## Saved entries
##########

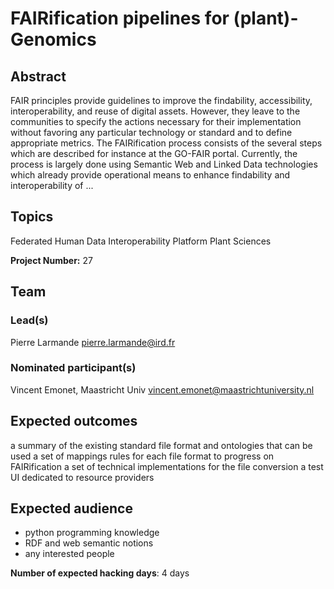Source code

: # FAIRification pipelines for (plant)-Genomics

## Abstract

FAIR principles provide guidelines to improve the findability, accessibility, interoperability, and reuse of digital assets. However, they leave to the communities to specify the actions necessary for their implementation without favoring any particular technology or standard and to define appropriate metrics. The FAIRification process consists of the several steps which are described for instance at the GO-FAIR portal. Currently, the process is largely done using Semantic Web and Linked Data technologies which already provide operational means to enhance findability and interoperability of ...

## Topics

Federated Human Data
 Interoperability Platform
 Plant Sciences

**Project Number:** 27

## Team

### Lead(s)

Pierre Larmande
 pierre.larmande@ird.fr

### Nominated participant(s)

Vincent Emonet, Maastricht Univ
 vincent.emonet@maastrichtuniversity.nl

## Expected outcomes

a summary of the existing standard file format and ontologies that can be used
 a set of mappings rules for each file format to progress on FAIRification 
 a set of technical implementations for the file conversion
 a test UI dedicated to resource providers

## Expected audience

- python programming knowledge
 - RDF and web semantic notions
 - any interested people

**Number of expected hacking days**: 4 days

##########

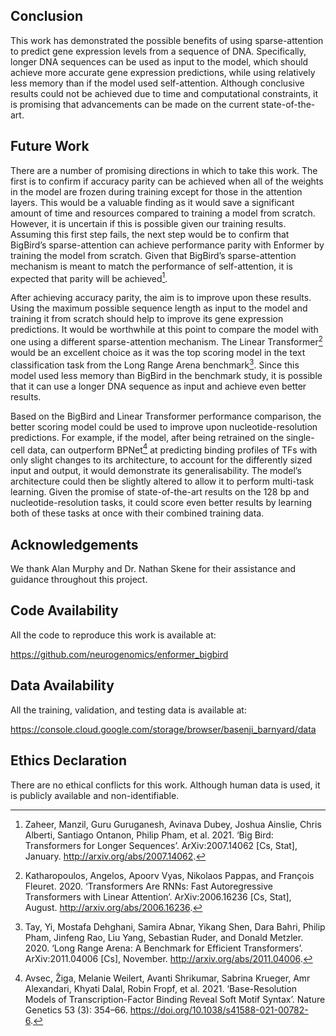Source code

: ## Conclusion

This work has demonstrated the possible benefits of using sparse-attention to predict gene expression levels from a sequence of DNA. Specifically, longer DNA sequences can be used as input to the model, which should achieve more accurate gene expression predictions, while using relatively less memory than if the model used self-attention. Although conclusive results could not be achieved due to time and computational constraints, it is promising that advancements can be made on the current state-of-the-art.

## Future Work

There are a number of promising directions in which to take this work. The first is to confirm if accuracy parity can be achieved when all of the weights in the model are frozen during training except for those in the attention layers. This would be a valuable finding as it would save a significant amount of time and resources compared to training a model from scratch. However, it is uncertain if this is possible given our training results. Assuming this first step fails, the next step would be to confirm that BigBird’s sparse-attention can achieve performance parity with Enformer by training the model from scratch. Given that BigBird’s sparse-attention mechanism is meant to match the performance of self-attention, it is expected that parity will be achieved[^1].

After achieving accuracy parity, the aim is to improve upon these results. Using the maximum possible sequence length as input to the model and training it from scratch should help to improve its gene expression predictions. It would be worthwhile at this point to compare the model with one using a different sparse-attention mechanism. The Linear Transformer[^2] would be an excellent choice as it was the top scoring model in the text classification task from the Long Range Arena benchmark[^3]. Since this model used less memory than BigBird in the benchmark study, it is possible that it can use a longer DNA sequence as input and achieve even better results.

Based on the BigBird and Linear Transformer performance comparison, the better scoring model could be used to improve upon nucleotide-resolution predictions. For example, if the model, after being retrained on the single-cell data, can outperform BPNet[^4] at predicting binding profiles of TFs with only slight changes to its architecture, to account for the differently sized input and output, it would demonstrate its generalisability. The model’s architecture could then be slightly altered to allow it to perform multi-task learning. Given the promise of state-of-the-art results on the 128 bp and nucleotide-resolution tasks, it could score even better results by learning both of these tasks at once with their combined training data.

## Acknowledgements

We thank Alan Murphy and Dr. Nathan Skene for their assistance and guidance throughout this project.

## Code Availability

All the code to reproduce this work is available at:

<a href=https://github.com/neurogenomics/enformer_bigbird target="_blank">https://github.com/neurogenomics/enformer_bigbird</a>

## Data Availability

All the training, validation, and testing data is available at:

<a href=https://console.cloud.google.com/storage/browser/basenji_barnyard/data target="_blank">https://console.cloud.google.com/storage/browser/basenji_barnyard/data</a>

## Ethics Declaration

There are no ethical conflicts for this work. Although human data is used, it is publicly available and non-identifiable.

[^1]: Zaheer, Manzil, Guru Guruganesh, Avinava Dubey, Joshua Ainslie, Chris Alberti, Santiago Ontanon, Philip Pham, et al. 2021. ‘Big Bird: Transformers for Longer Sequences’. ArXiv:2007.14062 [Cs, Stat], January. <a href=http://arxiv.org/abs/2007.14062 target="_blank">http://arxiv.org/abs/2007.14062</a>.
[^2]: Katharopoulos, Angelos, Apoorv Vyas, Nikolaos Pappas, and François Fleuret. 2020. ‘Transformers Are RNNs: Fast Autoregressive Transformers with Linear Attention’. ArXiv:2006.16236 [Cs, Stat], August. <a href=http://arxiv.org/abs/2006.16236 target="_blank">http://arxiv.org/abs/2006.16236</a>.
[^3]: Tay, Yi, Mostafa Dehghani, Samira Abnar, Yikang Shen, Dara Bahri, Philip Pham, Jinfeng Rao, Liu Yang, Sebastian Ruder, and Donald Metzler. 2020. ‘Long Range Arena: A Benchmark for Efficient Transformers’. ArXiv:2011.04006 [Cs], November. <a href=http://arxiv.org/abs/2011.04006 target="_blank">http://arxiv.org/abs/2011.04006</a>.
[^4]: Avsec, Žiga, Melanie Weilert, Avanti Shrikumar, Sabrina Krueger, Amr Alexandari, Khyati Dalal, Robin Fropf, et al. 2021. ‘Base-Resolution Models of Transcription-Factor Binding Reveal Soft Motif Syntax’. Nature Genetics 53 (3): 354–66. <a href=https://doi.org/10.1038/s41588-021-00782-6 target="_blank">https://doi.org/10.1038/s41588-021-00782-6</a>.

##########

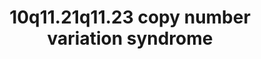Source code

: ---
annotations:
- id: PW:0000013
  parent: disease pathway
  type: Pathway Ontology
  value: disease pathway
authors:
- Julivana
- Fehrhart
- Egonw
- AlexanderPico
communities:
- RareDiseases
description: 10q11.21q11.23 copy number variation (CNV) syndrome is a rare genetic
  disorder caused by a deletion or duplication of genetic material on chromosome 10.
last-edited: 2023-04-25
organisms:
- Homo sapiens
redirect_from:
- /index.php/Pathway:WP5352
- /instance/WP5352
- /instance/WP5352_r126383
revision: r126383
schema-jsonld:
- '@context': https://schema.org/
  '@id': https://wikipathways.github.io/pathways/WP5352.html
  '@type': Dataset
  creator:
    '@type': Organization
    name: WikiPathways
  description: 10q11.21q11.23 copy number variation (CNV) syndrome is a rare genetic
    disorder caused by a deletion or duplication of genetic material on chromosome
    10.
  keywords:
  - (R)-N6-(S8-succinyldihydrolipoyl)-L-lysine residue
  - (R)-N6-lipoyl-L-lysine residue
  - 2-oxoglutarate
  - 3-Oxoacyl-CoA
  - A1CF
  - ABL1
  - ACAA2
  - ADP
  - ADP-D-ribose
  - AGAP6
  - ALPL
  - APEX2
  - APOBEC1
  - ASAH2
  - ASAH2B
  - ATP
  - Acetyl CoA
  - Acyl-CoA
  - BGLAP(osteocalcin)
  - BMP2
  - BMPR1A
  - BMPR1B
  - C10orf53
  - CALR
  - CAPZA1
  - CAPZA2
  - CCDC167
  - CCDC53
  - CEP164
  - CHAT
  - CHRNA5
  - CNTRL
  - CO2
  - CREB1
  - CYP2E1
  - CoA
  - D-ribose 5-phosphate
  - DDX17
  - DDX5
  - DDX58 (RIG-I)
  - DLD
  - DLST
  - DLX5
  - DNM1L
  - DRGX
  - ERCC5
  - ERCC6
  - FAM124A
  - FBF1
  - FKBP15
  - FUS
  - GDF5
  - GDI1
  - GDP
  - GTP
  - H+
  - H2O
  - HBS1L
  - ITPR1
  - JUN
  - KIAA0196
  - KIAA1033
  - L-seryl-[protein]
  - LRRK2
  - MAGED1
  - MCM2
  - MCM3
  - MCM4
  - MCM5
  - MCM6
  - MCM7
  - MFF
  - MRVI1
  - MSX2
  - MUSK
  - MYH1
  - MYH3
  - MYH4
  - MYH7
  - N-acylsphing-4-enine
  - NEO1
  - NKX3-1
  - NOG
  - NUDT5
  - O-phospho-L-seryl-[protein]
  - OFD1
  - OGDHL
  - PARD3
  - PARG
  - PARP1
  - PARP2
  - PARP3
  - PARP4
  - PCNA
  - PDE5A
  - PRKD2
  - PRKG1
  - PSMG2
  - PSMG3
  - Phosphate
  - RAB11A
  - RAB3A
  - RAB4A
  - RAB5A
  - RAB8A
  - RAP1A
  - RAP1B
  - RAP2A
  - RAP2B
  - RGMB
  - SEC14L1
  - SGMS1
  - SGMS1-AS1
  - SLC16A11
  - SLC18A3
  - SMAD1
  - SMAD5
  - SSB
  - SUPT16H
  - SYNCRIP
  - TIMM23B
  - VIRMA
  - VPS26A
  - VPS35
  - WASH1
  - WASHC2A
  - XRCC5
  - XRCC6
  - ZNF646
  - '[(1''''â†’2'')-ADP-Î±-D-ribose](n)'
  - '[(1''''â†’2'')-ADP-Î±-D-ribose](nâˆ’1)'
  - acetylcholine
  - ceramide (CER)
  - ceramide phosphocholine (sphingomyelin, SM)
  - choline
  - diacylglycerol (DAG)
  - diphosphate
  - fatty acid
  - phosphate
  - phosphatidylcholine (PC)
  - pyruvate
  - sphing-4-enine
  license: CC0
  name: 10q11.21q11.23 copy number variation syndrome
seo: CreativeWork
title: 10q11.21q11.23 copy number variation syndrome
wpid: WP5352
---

##########

## TASK REQUIREMENTS
Above this instruction are the records; retype exactly the lines from the one containing "All the code" up to and including the one containing "All the training, validation, and".

## TASK OUTPUT
All the code to reproduce this work is available at:

<a href=https://github.com/neurogenomics/enformer_bigbird target="_blank">https://github.com/neurogenomics/enformer_bigbird</a>

## Data Availability

All the training, validation, and testing data is available at:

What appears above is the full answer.